Honorable mention — High school essay contest: Anna Hendrick
Science, sexuality and religion
By Anna Hendrick
I grew up in a religious household. My parents, their friends and my immediate family all attended services weekly at a United Methodist Church, which meant that I went as well and was always involved in church events. Despite this, the things I learned about the Christian faith stopped resonating with me when I reached middle school and began thinking more deeply about faith. I have always had an easier time believing in things I can see or that have clear, concrete effects —things that I can be absolutely certain are true. That is one of the reasons that I am so drawn to science rather than Christianity. Religion and evidence for a higher power is something that I cannot see, and I have never been able to come to a clear decision about what I believe — I much prefer to identify as agnostic and live my life without any consideration for religious beliefs.
While growing up, I also began to understand and see how people who claim to follow faiths that preach kindness and love use that same faith to perpetuate hatred and backward ideals that harm our society’s progress. This only turned me further away from religion. One of the worst examples of this is how conservative and Christian politics addresses the LGBTQ+ community. Not only are religious arguments against LGBTQ+ people scientifically unfounded, but most religious texts — the bible in particular — do not substantively address homosexuality. Additionally, I find that many arguments are tied to traditional views of gender roles that are misogynistic and reduce human existence and worth to reproduction. Studies about human homosexuality suggest that there are significant biological, environmental, genetic, prenatal condition, and even neurological differences between non-heterosexual (gay, bisexual, etc.) and heterosexual people. Additionally, studies done on nearly 500 species of animals have shown homosexual activities and behaviors.
All of this evidence suggests that being gay is a natural predisposition with biological bases — not a choice or an abnormality. Despite this, many people — most notably the very religious — refuse to accept homosexuality as natural, advocate for discriminatory laws and practices, and even turn to outright hate. It is frustrating to see a group of people who preach kindness reject people so violently while also showing a complete disregard for scientific research and fact. This has made religion even more difficult for me to accept, and it has led me to believe that religion has no place in politics or in state or nationwide policy.

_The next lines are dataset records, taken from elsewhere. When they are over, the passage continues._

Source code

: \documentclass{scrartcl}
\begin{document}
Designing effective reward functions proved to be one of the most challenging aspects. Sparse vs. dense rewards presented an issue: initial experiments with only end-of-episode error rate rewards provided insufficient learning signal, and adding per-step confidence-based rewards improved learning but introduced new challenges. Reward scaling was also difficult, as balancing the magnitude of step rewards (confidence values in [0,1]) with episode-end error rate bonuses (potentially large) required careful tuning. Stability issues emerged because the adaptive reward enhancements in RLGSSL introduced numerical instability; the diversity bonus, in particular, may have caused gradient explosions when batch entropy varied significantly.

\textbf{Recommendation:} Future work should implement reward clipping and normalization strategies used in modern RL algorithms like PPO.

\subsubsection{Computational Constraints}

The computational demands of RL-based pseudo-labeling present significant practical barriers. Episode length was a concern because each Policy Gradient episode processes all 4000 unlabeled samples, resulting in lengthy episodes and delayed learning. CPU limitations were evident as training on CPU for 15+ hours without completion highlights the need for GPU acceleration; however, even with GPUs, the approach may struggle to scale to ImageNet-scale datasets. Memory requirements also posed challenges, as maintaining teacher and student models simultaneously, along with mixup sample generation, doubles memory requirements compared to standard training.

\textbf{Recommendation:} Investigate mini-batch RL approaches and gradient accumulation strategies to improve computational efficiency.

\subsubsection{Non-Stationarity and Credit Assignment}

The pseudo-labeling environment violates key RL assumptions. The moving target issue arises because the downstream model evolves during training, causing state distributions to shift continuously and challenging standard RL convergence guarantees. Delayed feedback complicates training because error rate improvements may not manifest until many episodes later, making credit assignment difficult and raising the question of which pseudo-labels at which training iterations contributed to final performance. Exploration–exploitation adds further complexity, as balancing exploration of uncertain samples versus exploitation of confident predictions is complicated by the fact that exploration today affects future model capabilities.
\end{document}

Not everyone believes the same things, and religion is often used as an excuse for hatred. We need to trust in science and objective fact — not conjecture and religious zeal.
Anna, 18, is from Virginia Beach, Va., and attends the College of William and Mary. “I attended numerous summer camps for STEM, and took science courses at a local university instead of at my high school for two years,” Anna writes. “I am also a member of the International Youth Neuroscience Association, and I attended the 2020 International Neuroethics Society Conference. I plan to pursue a double major in neuroscience and Japanese with a possible minor in biochemistry.”